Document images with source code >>
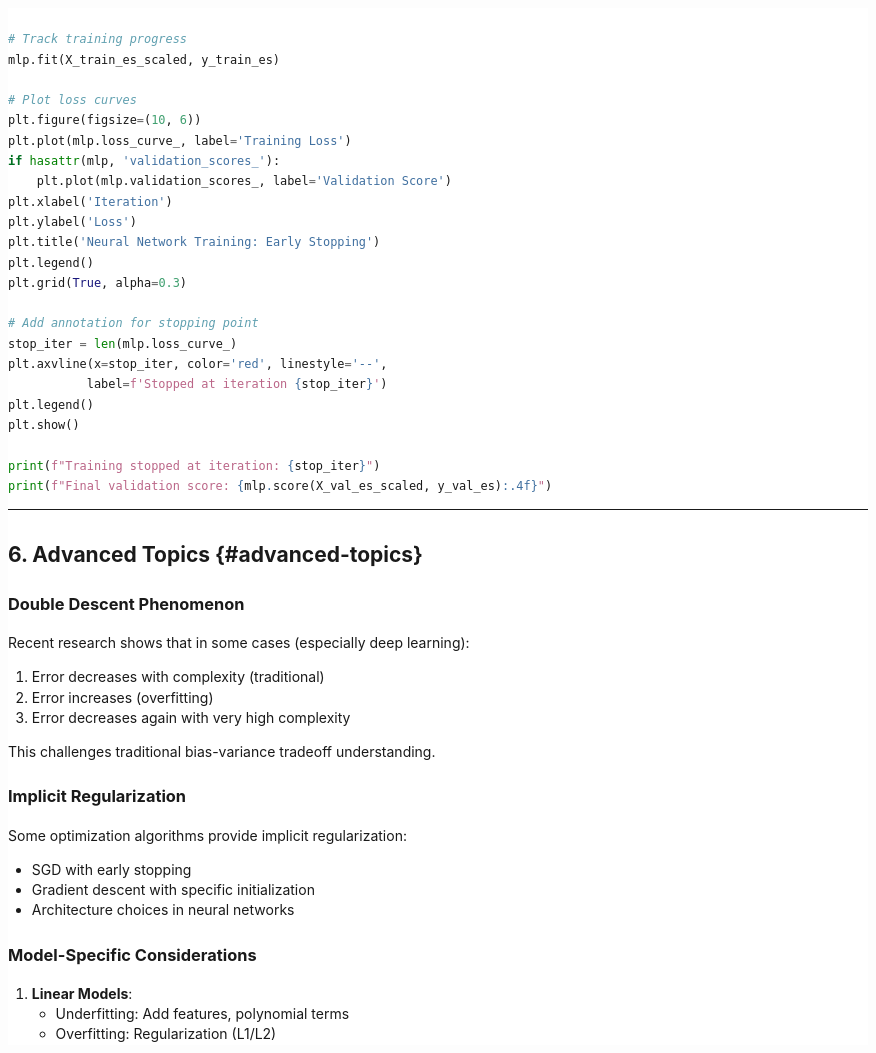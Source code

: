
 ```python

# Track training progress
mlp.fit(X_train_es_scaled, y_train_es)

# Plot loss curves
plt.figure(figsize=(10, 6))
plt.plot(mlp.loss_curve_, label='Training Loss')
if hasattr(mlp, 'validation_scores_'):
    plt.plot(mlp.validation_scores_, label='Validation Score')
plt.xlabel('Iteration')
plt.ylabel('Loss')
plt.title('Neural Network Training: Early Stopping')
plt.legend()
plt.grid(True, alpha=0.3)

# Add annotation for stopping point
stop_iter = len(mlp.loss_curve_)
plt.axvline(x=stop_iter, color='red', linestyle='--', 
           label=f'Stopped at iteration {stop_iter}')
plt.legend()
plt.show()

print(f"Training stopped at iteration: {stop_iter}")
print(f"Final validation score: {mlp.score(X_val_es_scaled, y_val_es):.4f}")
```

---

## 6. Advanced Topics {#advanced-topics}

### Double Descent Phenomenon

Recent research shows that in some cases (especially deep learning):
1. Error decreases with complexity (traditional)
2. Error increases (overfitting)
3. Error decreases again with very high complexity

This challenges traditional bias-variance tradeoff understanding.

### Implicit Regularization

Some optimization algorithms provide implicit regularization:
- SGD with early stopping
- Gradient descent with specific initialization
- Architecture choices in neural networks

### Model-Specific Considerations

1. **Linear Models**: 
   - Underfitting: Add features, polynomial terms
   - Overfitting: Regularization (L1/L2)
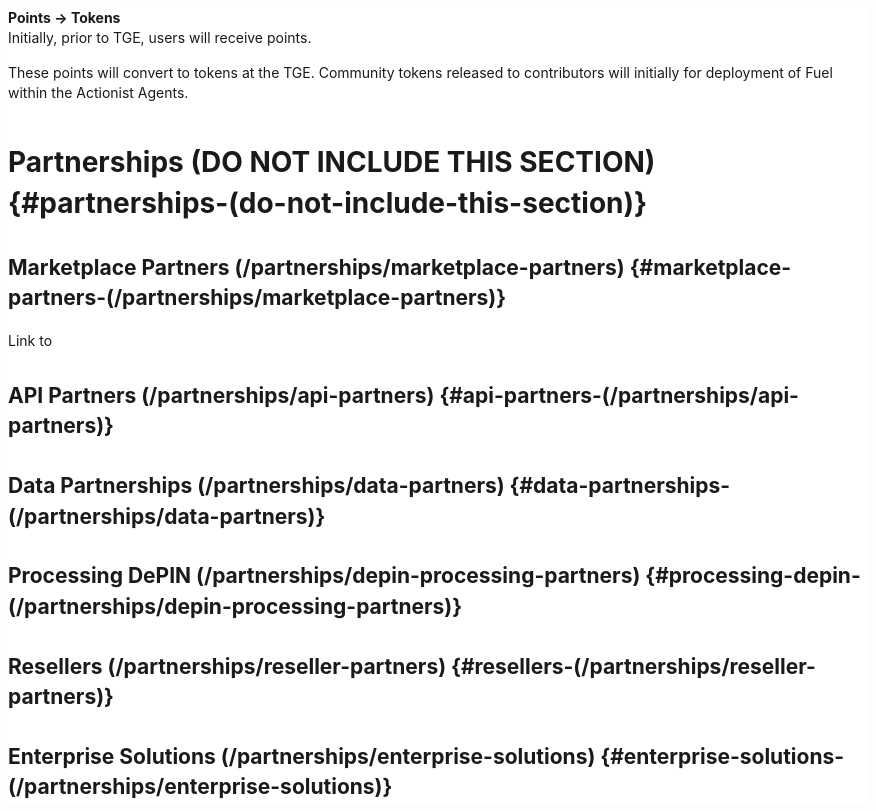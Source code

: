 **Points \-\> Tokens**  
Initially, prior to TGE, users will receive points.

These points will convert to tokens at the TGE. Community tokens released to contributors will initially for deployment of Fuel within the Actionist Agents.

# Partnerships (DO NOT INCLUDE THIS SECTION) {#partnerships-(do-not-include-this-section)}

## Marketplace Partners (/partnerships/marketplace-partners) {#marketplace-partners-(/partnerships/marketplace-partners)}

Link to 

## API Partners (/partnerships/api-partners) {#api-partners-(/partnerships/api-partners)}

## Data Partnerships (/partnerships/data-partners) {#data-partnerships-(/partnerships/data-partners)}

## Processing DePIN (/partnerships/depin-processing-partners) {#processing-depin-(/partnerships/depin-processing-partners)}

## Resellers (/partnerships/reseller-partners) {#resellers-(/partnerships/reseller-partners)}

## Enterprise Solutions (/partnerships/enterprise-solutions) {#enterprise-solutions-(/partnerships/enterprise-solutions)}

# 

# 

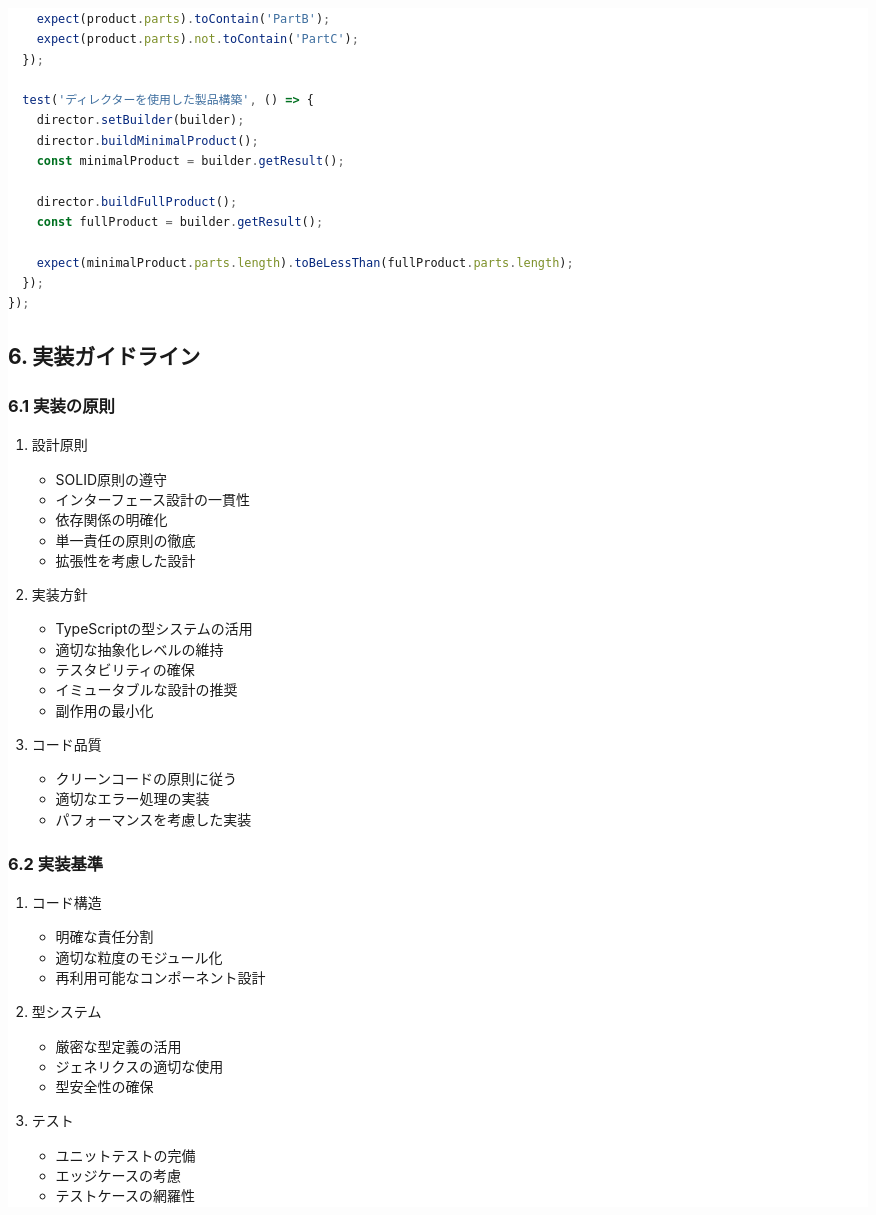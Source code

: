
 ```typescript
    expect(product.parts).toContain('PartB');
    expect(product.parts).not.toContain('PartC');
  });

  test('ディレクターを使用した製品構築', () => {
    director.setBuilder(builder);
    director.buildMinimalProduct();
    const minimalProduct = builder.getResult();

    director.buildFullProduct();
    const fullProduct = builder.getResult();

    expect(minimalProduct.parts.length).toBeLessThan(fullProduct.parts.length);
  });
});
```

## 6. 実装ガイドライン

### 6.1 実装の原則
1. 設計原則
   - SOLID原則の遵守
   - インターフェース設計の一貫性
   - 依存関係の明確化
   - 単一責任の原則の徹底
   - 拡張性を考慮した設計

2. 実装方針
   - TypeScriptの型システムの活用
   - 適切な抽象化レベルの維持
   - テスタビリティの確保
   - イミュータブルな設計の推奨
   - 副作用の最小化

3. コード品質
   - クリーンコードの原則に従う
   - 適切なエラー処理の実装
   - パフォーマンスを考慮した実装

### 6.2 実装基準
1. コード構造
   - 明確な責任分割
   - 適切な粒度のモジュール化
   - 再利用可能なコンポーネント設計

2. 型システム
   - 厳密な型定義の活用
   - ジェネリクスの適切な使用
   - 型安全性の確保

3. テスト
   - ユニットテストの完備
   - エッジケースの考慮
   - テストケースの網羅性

Work to be completed >> An exact copy of the lines from the one containing "### 6.2 実装基準" through the end of the data above is the whole answer.

Answer to this problem >>
### 6.2 実装基準
1. コード構造
   - 明確な責任分割
   - 適切な粒度のモジュール化
   - 再利用可能なコンポーネント設計

2. 型システム
   - 厳密な型定義の活用
   - ジェネリクスの適切な使用
   - 型安全性の確保

3. テスト
   - ユニットテストの完備
   - エッジケースの考慮
   - テストケースの網羅性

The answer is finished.